Clearwire confirms first mobile WiMAX markets  

Clearwire will launch mobile WiMAX in four US markets by year-end, the company confirmed in a conference call last week to announce fourth quarter results.

Clearwire CEO Ben Wolff stated that in 2008 Clearwire would launch all its planned new markets using standards-based 802.16e mobile WiMAX infrastructure. Those markets will be Portland (Oregon), Atlanta, Las Vegas and Grand Rapids, Michigan and each of them will feature "VoIP services from day one". All of those markets are in the US top 50 and Atlanta is a top top-10 market.

Following up its mobile WiMAX trials in the city, the company expects to soft-launch services in Portland by the middle of the year and then light up the other three markets by year-end, said Wolff. "We will thoroughly stress -test the platform in Portland and once satisfied we will launch in other markets before launching more widely," he said.

However, Wolff confirmed that Clearwire is scaling back its capex plans for the year. When Clearwire and Sprint Nextel were jointly planning to cover 100 million pops with WiMAX by the end of 2008, Clearwire's coverage obligations under the deal were 30 million new pops.

Now, after the original deal with Sprint fell through, Clearwire has an "expectation" of rolling out WiMAX in markets that will cover just six million people in 2008, according to Wolff. He added that as of the beginning of 2008 Clearwire had "more than 36 million POPs in various stages of design, development and construction" but that the eventual construction and launch of these networks depended on the "availability of required capital".

"If we are not able to attract the required capital we can further modulate network development to match our financial resources," Wolff said. CFO John Butler added that depending on the financial circumstances the 36 million POPs planned could be moved into 2008 or held until 2009.

Of course, that capital might yet become more readily available if a revamped deal with Sprint Nextel can be arranged. Wolff did not comment directly on the recent speculation surrounding a new Clearwire-Sprint deal although he did state: "progress is being made between our companies on several fronts and I hope to have something more definitive to share soon."

In 2007, Clearwire spent some $369m on capex, adding over 1000 cell sites in existing and new markets, almost doubling the size of its network to cover 16.3 million people. It gathered 188,000 new subscribers, almost doubling its subscriber base to 394,000 and increasing revenues from $67.6m to $151.4m.

Wolff said that the subscriber base of nearly 400,000 households provided a foundation of almost one million people who could form "the basis for an evolution from house-based to meaningful mobile services."

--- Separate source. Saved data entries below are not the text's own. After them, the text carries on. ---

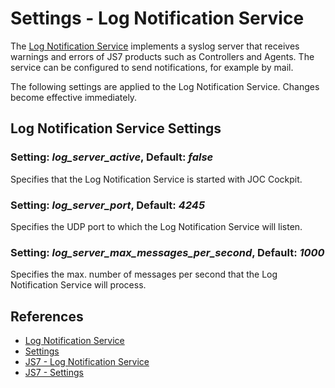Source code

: # Settings - Log Notification Service

The [Log Notification Service](/service-log-notification) implements a syslog server that receives warnings and errors of JS7 products such as Controllers and Agents. The service can be configured to send notifications, for example by mail.

The following settings are applied to the Log Notification Service. Changes become effective immediately.

## Log Notification Service Settings

### Setting: *log_server_active*, Default: *false*

Specifies that the Log Notification Service is started with JOC Cockpit.

### Setting: *log_server_port*, Default: *4245*

Specifies the UDP port to which the Log Notification Service will listen.

### Setting: *log_server_max_messages_per_second*, Default: *1000*

Specifies the max. number of messages per second that the Log Notification Service will process.

## References

- [Log Notification Service](/service-log-notification)
- [Settings](/settings)
- [JS7 - Log Notification Service](https://kb.sos-berlin.com/display/JS7/JS7+-+Log+Notification+Service)
- [JS7 - Settings](https://kb.sos-berlin.com/display/JS7/JS7+-+Settings)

In 2008, however, the company expects to reduce capex to $275-290m, said Butler, who broke down the expected expenditure further.

"In new markets in 2008 and a little of 2009 that should run to $150m or so, then for capacity and coverage of older markets perhaps $30m, and then CPE/residential gateways should cost about $25m, and international markets about 10-15 per cent of total capex," he said.

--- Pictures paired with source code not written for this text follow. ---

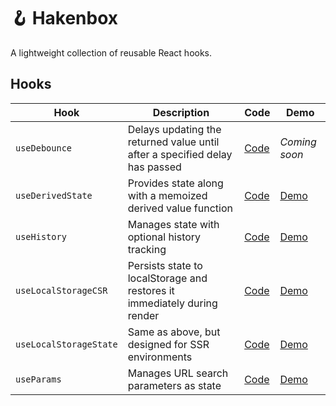 # 🪝 Hakenbox

A lightweight collection of reusable React hooks.

## Hooks

| Hook                | Description                                                                 | Code                                                                                                                                   | Demo                                                                                                                                  |
|---------------------|-----------------------------------------------------------------------------|----------------------------------------------------------------------------------------------------------------------------------------|---------------------------------------------------------------------------------------------------------------------------------------|
| `useDebounce`        | Delays updating the returned value until after a specified delay has passed | [Code](https://github.com/bpetermann/hakenbox/blob/main/packages/hakenbox/src/lib/hooks/useDebounce.tsx)                             | _Coming soon_                                                                                                                         |
| `useDerivedState`    | Provides state along with a memoized derived value function                 | [Code](https://github.com/bpetermann/hakenbox/blob/main/packages/hakenbox/src/lib/hooks/useDerivedState.tsx)                          | [Demo](https://github.com/bpetermann/hakenbox/blob/main/packages/playground-vite/src/components/DerivedDemo.tsx)                     |
| `useHistory`         | Manages state with optional history tracking                                | [Code](https://github.com/bpetermann/hakenbox/blob/main/packages/hakenbox/src/lib/hooks/useHistory.tsx)                               | [Demo](https://github.com/bpetermann/hakenbox/blob/main/packages/playground-vite/src/components/HistoryDemo.tsx)                     |
| `useLocalStorageCSR` | Persists state to localStorage and restores it immediately during render     | [Code](https://github.com/bpetermann/hakenbox/blob/main/packages/hakenbox/src/lib/hooks/useLocalStorageCSR.tsx)                       | [Demo](https://github.com/bpetermann/hakenbox/blob/main/packages/playground-vite/src/components/StorageStateDemo.tsx)                |
| `useLocalStorageState`    | Same as above, but designed for SSR environments                             | [Code](https://github.com/bpetermann/hakenbox/blob/main/packages/hakenbox/src/lib/hooks/useLocalStorageState.tsx)                          | [Demo](https://github.com/bpetermann/hakenbox/blob/main/packages/playground-next/src/app/components/StorageStateDemo.tsx)            |
| `useParams`          | Manages URL search parameters as state                                      | [Code](https://github.com/bpetermann/hakenbox/blob/main/packages/hakenbox/src/lib/hooks/useParams.tsx)                                | [Demo](https://github.com/bpetermann/hakenbox/blob/main/packages/playground-vite/src/components/ParamsDemo.tsx)                      |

Butler said that he expected a typical mobile WiMAX cellsite to cost $120,000 and that would cover 2600-2800 households or 6000-7000 people.

Reporting on the ongoing WiMAX trials in Portland, Wolff said that the two operational sites in the city were "exceeding expectations [and] able to demonstrate a seamless user experience across multiple-sized devices." In 2008, Clearwire expects to introduce WiMAX-enabled express cards and mobile WiMAX PC cards, modems, USB devices and embedded chipsets in PCs.

Wolff said that the Portland network was consistently achieving network speeds of 5-6Mbps in the downlink and 2-3Mbps in the uplink. "We have been streaming music, moving at 60mph with 27 seamless handoffs in 20km," he reported.